If no suitable match is found in the database, a text file will be created named no_matches.txt, and an .efp file
will not be created. If you need to repeat this step, delete this text file to avoid confusion. The simplest way to
use this script for you entire EFP region is to make a bash script to iterate through every *.inp file and execute
fragment_RMSD.py *.inp. Note that if no database folder is found, or if the input is not a standard, non-terminal
amino acid, then the python script will return an error. These special cases will need to be computed individually.
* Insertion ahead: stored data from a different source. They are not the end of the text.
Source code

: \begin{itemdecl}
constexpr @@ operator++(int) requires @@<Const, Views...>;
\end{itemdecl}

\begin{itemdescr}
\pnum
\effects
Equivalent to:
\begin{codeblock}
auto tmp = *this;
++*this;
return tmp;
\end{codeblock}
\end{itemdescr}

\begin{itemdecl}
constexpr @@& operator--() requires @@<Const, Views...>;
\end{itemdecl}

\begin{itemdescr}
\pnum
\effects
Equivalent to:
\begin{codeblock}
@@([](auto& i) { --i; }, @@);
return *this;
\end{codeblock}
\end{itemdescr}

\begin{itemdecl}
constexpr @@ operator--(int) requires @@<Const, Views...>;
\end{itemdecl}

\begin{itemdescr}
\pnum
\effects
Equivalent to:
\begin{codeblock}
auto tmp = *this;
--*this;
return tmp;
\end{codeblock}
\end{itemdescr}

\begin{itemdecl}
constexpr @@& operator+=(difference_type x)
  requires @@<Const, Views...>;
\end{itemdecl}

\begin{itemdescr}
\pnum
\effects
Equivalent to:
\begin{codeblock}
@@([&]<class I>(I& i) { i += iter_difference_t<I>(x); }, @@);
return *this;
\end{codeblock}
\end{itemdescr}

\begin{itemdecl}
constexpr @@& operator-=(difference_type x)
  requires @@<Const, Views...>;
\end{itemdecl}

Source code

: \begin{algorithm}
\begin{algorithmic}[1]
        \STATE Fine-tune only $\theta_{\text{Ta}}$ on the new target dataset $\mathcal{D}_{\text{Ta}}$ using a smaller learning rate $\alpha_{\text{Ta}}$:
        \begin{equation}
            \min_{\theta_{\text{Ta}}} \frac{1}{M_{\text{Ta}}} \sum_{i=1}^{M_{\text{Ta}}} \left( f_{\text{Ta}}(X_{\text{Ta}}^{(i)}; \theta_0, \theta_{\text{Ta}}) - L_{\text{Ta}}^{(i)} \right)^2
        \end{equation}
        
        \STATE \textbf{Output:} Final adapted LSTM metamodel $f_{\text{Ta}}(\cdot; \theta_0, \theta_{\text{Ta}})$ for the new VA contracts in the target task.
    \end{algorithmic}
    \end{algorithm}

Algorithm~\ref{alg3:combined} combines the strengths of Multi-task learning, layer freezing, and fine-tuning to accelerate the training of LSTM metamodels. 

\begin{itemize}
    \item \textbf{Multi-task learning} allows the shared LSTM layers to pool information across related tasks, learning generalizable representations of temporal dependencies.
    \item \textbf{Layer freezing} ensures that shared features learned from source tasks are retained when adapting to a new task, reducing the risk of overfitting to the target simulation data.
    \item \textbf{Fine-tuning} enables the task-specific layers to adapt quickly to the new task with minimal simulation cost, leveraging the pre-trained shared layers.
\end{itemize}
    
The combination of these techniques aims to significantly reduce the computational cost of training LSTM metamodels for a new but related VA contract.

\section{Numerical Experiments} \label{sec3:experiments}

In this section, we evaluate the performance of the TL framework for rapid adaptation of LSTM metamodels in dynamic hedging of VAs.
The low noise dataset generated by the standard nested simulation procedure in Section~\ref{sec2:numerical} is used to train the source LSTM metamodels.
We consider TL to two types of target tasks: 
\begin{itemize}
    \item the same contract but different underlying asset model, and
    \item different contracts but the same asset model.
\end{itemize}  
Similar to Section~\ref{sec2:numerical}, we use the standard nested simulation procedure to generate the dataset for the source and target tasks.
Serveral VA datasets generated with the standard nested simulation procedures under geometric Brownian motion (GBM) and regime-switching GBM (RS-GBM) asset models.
The previous script is good for a fragmentation scheme that includes amino acids and full molecules. Sometimes it is desirable to fragment large molecules further. In FMO, the full bacteriochloropylls can have trouble converging as whole molecules, so they will be split into two fragments. Note that make_AAs.py creates fragments for the Bchls, but it creates one fragment for the entire residue, and these will not be used in the final calculation of this example. Below is the division of the head and tail groups:
The script make_bchls.py creates two fragment input files for each Bchl molecule according to that division,
and it can be executed by:
python make_bchls.py shell_bchl361-79002.g96 361
This script is hard-coded for the FMO system. Generally, cofactors should not need to be split into multiple fragments, but chlorophyll molecules can be troublesome. If you need to split a group like this for you system, you can edit the "Headrings" list to include every atom name that one file should include, then the omitted names will be used to make the other file.
The EFP parameter files are finished. Now, a new fragment will be created with the remaining classical atoms. That
is, every atom that is not in the QM or EFP regions. make_mm.py reads the structure of the EFP region only, the full
structure, and the topology to create an efp parameter file. This classical region "fragment" is like a normal parameter
file, but it only contains coordinates, monopoles, and screen sections; it does not the contain dipole, quadrupole,
octupole, and polarization point sections. Sample execution:
python make_MM.py shell_bchl361-79002.g96 bchl361-79002.g96 topol.top
The topology file is necessary for atomic charges, and both structure files are read to so that only MM atoms will be included (both QM and EFP atoms are omitted).
Some of the fragment parameter files contain atoms that are also in the QM region. Additionally, when a QM virtual hydrogen is added to replace the bond of an EFP atom, that EFP atom is overlapped with the virtual hydrogen. The overlapping EFP atom should be removed to avoid sporatic effects to the QM region. EFP atoms that are bound to the removed atom will also have their multipoles and polarization points removed. The coordinates, monopoles, and dampening (screen) terms are retained.
A sample execution is:
cut_qm.py hd_290_4417.inp hd_290_4417.efp
ala_33_473.inp is an alanine fragment with QM atoms commented to be deleted and EFP atoms to have polarization points removed. a0001.efp is a parameter file that is either the output of the input file, or translated information from a database parameter file to align with the input's coordinates.